> _YOUR GOAL_
In the material below, find every line with "that" and pull it out.
"""
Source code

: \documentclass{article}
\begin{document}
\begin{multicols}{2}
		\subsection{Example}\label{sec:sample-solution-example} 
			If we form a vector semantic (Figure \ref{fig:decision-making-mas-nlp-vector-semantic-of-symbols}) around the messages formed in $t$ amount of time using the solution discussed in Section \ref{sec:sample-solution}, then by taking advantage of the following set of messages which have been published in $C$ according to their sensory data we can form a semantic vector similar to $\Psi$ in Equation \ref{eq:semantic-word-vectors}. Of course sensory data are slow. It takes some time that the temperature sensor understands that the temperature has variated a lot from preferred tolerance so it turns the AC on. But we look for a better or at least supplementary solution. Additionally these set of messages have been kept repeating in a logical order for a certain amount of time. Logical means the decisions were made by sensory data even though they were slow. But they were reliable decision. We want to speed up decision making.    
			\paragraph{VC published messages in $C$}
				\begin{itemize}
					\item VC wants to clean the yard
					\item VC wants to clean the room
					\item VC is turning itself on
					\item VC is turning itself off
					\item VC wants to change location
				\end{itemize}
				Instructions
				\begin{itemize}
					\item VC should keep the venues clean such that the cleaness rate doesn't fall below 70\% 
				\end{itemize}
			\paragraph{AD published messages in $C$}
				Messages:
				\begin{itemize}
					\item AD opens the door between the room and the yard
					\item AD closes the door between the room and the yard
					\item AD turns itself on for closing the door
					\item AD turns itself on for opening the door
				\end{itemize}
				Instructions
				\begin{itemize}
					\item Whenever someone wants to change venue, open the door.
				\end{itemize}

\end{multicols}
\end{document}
"""
> _SOLUTION TO THIS EXERCISE_
			If we form a vector semantic (Figure \ref{fig:decision-making-mas-nlp-vector-semantic-of-symbols}) around the messages formed in $t$ amount of time using the solution discussed in Section \ref{sec:sample-solution}, then by taking advantage of the following set of messages which have been published in $C$ according to their sensory data we can form a semantic vector similar to $\Psi$ in Equation \ref{eq:semantic-word-vectors}. Of course sensory data are slow. It takes some time that the temperature sensor understands that the temperature has variated a lot from preferred tolerance so it turns the AC on. But we look for a better or at least supplementary solution. Additionally these set of messages have been kept repeating in a logical order for a certain amount of time. Logical means the decisions were made by sensory data even though they were slow. But they were reliable decision. We want to speed up decision making.    
					\item VC should keep the venues clean such that the cleaness rate doesn't fall below 70\% 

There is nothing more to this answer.